Il est très difficile de prévoir les effets de manière universelle : tout va dépendre du contexte local, de la manière dont la métaphore guerrière va être employée. Mais bien sûr que cela peut donner lieu à des dérives : guerre = urgence = mesures de guerre : lesquelles ? Surveillance, justification de politiques outrageusement restrictives… du côté négatif ; mobilisation des sociétés, solidarité, abandon de l’individualisme, voire actes héroïques… du côté positif.

Ce vocabulaire est-il employé à l’université, en sciences ? Sinon, lequel préférez-vous ?

La métaphore guerrière préexiste dans le langage médical. Son expansion dans un cas de pandémie est somme toute parfaitement logique.

 

On a remis en cause, il y a quelque temps, la métaphore du combat pour certaines maladies : par exemple, dire qu’un malade « a perdu son long combat contre le cancer » tend à être perçu par certains comme démobilisant, péjoratif. Le malade meurt parce qu’il a échoué. En parallèle, on dit de plus en plus que l’on « vit avec le diabète, le cancer, l’infection par le VIH », etc. : la maladie n’empêche plus de vivre, elle demande de s’adapter. Dans le même ordre d’idées, on entend les épidémiologistes dire : « il va falloir apprendre à vivre avec le virus ». C’est une autre rhétorique, sans doute plus douce, qui va peut-être aider les gens à accepter les mesures de précaution. Pour « vivre avec le virus », faute de « l’éradiquer » ou d’être vacciné contre lui (ce qui serait « gagner la guerre contre le virus »), il va falloir accepter de s’en protéger en changeant certaines de nos habitudes.

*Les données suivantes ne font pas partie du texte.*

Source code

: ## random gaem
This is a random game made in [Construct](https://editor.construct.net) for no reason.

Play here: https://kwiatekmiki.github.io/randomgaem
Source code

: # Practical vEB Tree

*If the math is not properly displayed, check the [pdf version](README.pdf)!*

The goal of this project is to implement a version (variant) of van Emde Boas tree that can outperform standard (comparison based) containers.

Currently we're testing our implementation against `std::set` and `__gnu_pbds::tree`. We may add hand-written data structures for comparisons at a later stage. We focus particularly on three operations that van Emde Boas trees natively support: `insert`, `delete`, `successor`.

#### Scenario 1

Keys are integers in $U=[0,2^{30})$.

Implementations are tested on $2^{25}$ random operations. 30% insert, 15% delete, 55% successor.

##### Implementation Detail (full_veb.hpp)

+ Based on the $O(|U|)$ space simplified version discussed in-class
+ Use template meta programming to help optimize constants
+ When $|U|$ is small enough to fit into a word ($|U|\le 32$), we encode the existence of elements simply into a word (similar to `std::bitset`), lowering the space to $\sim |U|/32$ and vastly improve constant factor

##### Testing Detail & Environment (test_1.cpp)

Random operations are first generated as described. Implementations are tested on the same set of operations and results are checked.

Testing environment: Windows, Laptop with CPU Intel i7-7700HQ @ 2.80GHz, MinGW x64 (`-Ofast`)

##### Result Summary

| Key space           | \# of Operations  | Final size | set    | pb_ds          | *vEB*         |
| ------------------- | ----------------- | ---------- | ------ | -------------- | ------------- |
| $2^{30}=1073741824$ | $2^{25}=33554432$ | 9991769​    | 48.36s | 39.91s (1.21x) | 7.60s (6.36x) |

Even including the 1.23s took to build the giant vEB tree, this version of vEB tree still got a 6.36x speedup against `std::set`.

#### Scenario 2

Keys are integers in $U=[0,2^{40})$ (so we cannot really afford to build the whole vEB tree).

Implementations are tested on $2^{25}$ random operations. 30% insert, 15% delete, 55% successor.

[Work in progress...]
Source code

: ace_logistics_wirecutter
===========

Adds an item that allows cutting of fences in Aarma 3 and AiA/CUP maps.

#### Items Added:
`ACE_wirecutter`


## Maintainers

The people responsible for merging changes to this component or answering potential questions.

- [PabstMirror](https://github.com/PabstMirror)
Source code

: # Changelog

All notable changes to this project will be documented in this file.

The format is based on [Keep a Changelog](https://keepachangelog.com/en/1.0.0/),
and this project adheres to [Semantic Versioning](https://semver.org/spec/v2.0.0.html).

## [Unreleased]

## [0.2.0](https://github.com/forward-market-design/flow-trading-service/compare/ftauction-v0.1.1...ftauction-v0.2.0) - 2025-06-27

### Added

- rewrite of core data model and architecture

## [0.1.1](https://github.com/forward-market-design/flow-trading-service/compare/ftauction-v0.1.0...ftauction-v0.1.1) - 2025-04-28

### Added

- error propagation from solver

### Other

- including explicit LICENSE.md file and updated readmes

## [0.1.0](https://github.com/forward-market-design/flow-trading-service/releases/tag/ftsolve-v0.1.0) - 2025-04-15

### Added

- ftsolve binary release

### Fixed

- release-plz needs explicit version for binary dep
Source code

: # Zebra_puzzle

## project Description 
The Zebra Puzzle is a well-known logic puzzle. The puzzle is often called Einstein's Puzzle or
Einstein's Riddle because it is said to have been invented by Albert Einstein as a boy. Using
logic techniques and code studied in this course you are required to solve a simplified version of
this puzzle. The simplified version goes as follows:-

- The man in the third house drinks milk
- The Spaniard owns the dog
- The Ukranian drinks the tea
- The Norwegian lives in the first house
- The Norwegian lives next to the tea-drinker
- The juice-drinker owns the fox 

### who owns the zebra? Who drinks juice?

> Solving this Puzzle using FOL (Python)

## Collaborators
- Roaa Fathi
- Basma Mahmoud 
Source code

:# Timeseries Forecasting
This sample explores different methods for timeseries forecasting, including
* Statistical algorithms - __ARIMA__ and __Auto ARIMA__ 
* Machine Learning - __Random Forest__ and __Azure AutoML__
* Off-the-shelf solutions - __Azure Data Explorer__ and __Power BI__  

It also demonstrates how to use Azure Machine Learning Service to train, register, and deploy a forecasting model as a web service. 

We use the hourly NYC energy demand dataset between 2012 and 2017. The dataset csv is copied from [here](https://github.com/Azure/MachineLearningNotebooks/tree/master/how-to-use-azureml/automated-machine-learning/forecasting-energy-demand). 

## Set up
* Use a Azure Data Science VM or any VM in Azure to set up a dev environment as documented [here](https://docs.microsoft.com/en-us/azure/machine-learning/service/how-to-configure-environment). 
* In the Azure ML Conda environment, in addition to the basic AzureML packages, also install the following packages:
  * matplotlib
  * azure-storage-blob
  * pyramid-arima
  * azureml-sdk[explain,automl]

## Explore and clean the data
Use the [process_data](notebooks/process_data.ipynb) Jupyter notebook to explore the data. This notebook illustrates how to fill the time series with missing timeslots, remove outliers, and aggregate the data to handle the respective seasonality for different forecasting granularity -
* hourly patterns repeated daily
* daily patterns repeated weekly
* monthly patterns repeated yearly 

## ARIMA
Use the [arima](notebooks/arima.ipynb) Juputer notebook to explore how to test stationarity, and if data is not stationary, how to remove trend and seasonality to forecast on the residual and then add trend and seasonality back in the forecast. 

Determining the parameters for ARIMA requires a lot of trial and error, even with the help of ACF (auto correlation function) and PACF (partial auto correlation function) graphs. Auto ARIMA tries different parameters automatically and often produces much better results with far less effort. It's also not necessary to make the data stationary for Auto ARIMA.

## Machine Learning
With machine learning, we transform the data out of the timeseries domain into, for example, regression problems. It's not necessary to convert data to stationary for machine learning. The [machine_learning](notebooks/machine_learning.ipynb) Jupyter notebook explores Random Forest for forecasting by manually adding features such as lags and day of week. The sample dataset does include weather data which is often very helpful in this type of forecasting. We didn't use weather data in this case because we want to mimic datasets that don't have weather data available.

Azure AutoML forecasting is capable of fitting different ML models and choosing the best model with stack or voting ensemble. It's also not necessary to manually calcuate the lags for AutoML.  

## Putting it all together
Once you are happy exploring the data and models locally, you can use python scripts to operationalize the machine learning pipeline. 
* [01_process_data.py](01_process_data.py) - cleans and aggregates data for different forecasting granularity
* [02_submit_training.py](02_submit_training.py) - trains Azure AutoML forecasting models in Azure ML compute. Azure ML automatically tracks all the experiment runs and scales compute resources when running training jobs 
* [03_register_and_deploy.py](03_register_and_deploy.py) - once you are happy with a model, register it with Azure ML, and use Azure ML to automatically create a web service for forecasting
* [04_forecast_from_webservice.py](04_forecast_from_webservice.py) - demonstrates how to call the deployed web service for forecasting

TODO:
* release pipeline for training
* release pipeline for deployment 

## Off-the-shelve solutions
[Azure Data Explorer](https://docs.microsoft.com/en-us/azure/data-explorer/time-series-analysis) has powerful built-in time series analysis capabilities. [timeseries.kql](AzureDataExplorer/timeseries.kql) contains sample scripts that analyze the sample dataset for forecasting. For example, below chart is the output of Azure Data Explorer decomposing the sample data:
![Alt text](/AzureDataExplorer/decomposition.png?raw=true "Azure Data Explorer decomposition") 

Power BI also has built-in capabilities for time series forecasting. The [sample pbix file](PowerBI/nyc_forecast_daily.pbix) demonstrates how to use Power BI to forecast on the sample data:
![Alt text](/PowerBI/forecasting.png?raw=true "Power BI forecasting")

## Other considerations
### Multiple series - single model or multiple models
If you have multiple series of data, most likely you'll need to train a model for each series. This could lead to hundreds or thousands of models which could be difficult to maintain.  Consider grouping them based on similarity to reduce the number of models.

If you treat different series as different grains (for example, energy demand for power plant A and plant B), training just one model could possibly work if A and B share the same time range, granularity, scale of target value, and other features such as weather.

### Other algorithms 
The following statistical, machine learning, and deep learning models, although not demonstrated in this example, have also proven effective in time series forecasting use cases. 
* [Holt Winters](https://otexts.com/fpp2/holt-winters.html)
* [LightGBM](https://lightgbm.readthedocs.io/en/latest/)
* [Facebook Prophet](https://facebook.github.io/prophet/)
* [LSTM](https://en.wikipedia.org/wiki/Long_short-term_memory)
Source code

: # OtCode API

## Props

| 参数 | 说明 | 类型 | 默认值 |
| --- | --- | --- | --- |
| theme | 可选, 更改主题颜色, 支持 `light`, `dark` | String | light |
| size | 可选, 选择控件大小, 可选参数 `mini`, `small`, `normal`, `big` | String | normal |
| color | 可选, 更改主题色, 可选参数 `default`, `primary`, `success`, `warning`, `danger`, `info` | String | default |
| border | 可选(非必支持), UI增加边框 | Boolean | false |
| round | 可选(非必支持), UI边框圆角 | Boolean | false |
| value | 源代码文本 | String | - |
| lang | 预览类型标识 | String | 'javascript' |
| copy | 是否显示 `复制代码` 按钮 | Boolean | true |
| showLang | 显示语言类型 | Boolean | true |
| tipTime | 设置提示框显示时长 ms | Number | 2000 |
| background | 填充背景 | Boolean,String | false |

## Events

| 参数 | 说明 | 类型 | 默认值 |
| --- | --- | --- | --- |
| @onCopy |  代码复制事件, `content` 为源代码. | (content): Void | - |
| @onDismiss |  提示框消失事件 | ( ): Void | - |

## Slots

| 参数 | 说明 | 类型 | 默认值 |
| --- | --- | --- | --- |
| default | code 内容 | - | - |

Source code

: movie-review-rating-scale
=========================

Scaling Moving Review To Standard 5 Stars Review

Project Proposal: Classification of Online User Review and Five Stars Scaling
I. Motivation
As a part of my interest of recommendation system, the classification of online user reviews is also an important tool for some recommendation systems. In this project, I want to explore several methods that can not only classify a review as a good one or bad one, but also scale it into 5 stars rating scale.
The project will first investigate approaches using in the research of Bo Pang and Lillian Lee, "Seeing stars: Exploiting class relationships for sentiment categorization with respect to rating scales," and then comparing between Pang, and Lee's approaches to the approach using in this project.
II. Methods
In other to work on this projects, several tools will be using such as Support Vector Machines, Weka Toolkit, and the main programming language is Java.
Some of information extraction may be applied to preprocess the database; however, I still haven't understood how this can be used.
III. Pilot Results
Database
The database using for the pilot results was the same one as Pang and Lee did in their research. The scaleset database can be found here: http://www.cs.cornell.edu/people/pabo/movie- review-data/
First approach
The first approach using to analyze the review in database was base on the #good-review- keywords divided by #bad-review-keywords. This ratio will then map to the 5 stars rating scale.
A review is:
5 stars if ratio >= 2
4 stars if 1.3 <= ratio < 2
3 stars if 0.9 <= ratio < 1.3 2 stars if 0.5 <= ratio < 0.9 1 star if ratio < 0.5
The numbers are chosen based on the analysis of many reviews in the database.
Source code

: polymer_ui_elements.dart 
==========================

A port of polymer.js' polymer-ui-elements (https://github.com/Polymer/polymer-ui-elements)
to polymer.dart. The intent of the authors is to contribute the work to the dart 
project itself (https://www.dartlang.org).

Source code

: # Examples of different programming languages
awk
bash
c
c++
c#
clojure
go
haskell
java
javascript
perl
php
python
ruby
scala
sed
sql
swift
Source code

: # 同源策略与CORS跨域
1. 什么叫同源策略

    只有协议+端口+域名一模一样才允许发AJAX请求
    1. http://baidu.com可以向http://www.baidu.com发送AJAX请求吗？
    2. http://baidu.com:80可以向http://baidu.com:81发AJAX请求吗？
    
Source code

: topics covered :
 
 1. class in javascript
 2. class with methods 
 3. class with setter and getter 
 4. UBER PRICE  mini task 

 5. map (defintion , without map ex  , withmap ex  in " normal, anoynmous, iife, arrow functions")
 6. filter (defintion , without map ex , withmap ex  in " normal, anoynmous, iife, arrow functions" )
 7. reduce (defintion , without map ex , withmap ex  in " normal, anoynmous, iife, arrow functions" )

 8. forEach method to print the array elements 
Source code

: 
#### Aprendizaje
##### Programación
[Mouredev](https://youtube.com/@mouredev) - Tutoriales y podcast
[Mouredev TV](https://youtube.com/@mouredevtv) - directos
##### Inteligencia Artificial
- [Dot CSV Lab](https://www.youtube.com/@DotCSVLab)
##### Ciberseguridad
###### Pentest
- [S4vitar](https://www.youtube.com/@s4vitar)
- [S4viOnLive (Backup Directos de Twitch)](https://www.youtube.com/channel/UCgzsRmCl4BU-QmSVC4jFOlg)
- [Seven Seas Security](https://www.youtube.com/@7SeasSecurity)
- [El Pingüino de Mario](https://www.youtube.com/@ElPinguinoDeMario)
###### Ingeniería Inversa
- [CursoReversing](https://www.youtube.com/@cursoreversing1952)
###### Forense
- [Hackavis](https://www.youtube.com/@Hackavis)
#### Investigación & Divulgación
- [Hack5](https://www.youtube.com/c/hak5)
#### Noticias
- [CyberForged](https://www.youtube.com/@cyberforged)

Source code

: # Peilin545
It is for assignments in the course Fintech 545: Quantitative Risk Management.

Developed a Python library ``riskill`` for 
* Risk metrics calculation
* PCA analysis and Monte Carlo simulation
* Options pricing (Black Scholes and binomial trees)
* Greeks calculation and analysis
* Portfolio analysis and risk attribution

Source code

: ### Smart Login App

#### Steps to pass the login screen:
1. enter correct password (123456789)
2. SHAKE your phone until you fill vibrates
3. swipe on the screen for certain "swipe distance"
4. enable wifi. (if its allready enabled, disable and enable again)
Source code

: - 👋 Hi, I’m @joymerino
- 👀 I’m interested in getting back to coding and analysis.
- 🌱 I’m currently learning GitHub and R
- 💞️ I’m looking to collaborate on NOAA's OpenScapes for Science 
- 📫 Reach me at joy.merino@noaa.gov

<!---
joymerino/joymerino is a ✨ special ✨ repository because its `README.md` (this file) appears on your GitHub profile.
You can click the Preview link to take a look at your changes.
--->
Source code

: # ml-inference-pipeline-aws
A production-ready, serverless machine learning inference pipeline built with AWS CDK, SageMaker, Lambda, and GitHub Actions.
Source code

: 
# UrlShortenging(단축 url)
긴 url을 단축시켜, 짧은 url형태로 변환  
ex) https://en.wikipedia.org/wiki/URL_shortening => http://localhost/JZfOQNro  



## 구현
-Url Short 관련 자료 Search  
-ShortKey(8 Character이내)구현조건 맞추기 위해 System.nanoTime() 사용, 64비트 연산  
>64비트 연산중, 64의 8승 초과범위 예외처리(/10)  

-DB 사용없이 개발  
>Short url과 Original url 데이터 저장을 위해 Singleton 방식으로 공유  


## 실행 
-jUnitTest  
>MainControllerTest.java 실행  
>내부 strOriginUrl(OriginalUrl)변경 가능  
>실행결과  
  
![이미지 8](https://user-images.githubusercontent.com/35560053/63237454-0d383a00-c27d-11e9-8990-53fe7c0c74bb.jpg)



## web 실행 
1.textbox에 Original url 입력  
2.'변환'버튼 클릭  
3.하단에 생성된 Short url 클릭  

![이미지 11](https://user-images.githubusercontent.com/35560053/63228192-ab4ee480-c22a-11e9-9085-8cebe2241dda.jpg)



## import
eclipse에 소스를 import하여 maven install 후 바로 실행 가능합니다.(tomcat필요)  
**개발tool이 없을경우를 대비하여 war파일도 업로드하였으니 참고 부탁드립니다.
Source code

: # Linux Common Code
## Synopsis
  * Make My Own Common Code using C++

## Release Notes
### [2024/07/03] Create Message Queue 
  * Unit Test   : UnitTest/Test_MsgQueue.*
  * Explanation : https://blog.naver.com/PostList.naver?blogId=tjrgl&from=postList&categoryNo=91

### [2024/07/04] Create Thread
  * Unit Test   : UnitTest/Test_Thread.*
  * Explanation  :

Les limites de la métaphore guerrière sont peut-être touchées lorsque l’on voit des réactions émotives contre les mesures de confinement, vécues comme un emprisonnement (Trump : « Liberate Virginia ! »).

L’appel à la solidarité, à mon avis, devrait être privilégié pour favoriser l’acceptation de certaines mesures certes rebutantes, mais nécessaires (le port du masque, par exemple). La métaphore guerrière mobilise les « troupes », mais elle est sans aucun doute anxiogène.

Il y a d’autres métaphores qui sont mobilisées : par exemple, celle qui consiste à attribuer au virus un certain degré d’intentionnalité ou de volonté. Ce sont aussi des métaphores qui existent dans le discours habituel de la biologie, et il faut parfois s’en méfier.